Apostillas a Stefano Russomanno
La música invisible de Stefano Russomanno exige lectores activos, entre los cuales me cuento. He leído el libro, lo he vuelto a leer y a fuerza de subrayados, colofones, marcas al margen y hasta borrones, parece una partitura donde un intérprete ha depuesto anotaciones expresivas, más allá de los signos impresos. Leer tiene también su rubato, su legatissimo, su spianato, suma y sigue. Hoy quiero rescatar sólo un par de apostillas.
Una hace a la objetividad de la música, un tema que preocupó en el siglo XIX a muchos músicos pero también a pensadores aficionados al arte sonoro como Leopardi y Hegel. En efecto, dado que una partitura es muda y que la música debe sonar —los italianos identifican el suonare del sonido con la ejecución misma— cada vez que hemos escuchado tal o cual obra estamos diciendo, en verdad, que la hemos escuchado en la mediación del ejecutante. Si entre una y otra sesión hay diferencias, y suele haberlas muy amplias, entonces ¿cuál es la música que hemos escuchado? Russomanno da ejemplos bachianos de cánones apenas anotados, obras sin detalle instrumental y ordenamientos de partes alternativos.
Todo arte es un discurso abierto, pleno de huecos a rellenar por el receptor. Un ilustre paisano de Stefano, Umberto Eco, teorizó con sobrada inteligencia sobre lo que denomina “obra abierta”, indeterminada. Russomanno atribuye esa apertura a lo que denomina “música invisible”, que resuena sin sonar en la soledad sonora de nuestro Juan de Yepes. Eco solía exagerar didácticamente con un ejemplo sus razonamientos diciendo que las Erinnias de la tragedia griega todavía no habían dicho nada, que estaban a punto de decir algo a la espera de un lector o un actor (oh, también lectora o actriz). Podemos llevar al espacio musical los casos. Scarlatti no pudo prever cómo sonarían sus sonatas en un piano moderno, artefacto en su tiempo inexistente. Bach acaso jamás imaginó con qué instrumentos se interpretaría su Arte de la fuga. Rossini alteró la tesitura de Rosina en su Barbero de Sevilla para satisfacer a esta o aquella diva. ¿Qué Rosina es su Rosina? Liszt aconsejó a una de sus discípulas que no se preocupara por ser fiel a las partituras de un tal Liszt. Cuando escuchamos a Saint-Saëns tocar al piano alguna de sus obras, dan ganas de mandarlo a estudiar solfeo pero es que en sus tiempos una partitura no era lo que es para nosotros.

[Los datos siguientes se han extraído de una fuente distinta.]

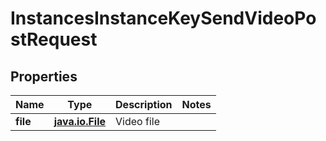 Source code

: 
# InstancesInstanceKeySendVideoPostRequest

## Properties
Name | Type | Description | Notes
------------ | ------------- | ------------- | -------------
**file** | [**java.io.File**](java.io.File.md) | Video file | 



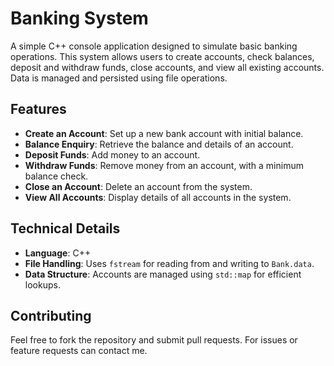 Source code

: # Banking System

A simple C++ console application designed to simulate basic banking operations. This system allows users to create accounts, check balances, deposit and withdraw funds, close accounts, and view all existing accounts. Data is managed and persisted using file operations.

## Features

- **Create an Account**: Set up a new bank account with initial balance.
- **Balance Enquiry**: Retrieve the balance and details of an account.
- **Deposit Funds**: Add money to an account.
- **Withdraw Funds**: Remove money from an account, with a minimum balance check.
- **Close an Account**: Delete an account from the system.
- **View All Accounts**: Display details of all accounts in the system.

## Technical Details

- **Language**: C++
- **File Handling**: Uses `fstream` for reading from and writing to `Bank.data`.
- **Data Structure**: Accounts are managed using `std::map` for efficient lookups.


## Contributing

Feel free to fork the repository and submit pull requests. For issues or feature requests can contact me.
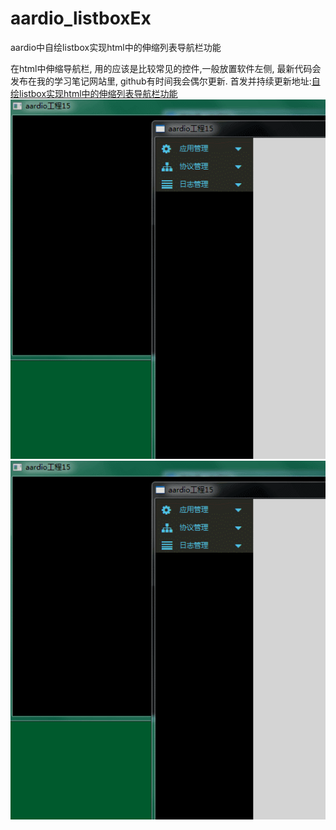 # aardio_listboxEx
aardio中自绘listbox实现html中的伸缩列表导航栏功能

在html中伸缩导航栏, 用的应该是比较常见的控件,一般放置软件左侧, 
最新代码会发布在我的学习笔记网站里, github有时间我会偶尔更新.
首发并持续更新地址:[自绘listbox实现html中的伸缩列表导航栏功能](https://chengxu.xyz/t/464)  
![Image](https://github.com/popde/aardio_listboxEx/blob/main/GIF.gif)
![Image](https://github.com/popde/aardio_listboxEx/blob/main/GIF2.gif)

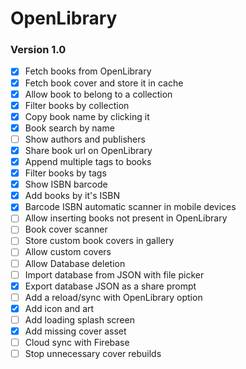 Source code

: # OpenLibrary

### Version 1.0
- [X] Fetch books from OpenLibrary
- [X] Fetch book cover and store it in cache
- [X] Allow book to belong to a collection
- [X] Filter books by collection
- [X] Copy book name by clicking it
- [X] Book search by name
- [ ] Show authors and publishers
- [X] Share book url on OpenLibrary
- [X] Append multiple tags to books
- [X] Filter books by tags
- [X] Show ISBN barcode
- [X] Add books by it's ISBN
- [X] Barcode ISBN automatic scanner in mobile devices
- [ ] Allow inserting books not present in OpenLibrary
- [ ] Book cover scanner
- [ ] Store custom book covers in gallery
- [ ] Allow custom covers
- [ ] Allow Database deletion
- [ ] Import database from JSON with file picker
- [X] Export database JSON as a share prompt
- [ ] Add a reload/sync with OpenLibrary option
- [X] Add icon and art
- [ ] Add loading splash screen
- [X] Add missing cover asset
- [ ] Cloud sync with Firebase
- [ ] Stop unnecessary cover rebuilds
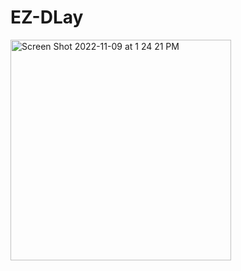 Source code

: # EZ-DLay
<img width="353" alt="Screen Shot 2022-11-09 at 1 24 21 PM" src="https://user-images.githubusercontent.com/102177843/200919070-527517c0-bd07-48cd-90bb-b4c951dfaa2f.png">
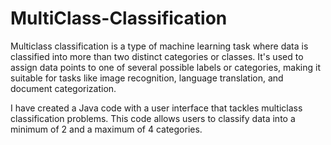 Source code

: # MultiClass-Classification
Multiclass classification is a type of machine learning task where data is classified into more than two distinct categories or classes. It's used to assign data points to one of several possible labels or categories, making it suitable for tasks like image recognition, language translation, and document categorization.

I have created a Java code with a user interface that tackles multiclass classification problems. This code allows users to classify data into a minimum of 2 and a maximum of 4 categories.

Segunda apostilla. Esta es crucial y Russomanno lo sabe y lo trata con exquisita atención. Una vez planteado el problema de la objetividad musical, se impone el de los límites sonoros del sonido musical y acéptese mi redundancia. Podríamos decir con nuestro escritor que toda música propende al silencio, que es su lugar natal, donde calla y renace. Un simbolista podría atribuir al silencio la misma función para la poesía. La pintura tiene siempre un lienzo en blanco como obra virtual, según el famoso óleo de Picasso donde retrata su propio taller.
Pero hay algo más. La música en el pitagórico Stefano, es un hacer cósmico, un elemento tan elemental —óigase el eco— que convierte al universo en cosmos, en orden. Y así hay música en la respiración del viento, el infatigable compás de las olas marinas, en el canto de los pájaros, la fluencia de un río y hasta en una charca poblada de ranas. Hay pájaros que cantan por cantar, sin hacerlo para marcar territorio ni para ligar machos con hembras. Un canario trina sin resolución esbozando un trino interminable, que ya se quisiera para sí la más pintada soprano de coloratura.
La música, arte ensimismado, signo sin significado pero pleno de sentido es, para Russomanno, necesariamente, algo más que música. Invisible pero audible, difusa de semántica pero impecablemente precisa de matemáticas, es el secreto y ostensible orden del mundo, el que nos permite situarnos desde el oscuro cimiento de nuestro deseo hasta objetivarse a la intemperie o en la más recogida sala de conciertos.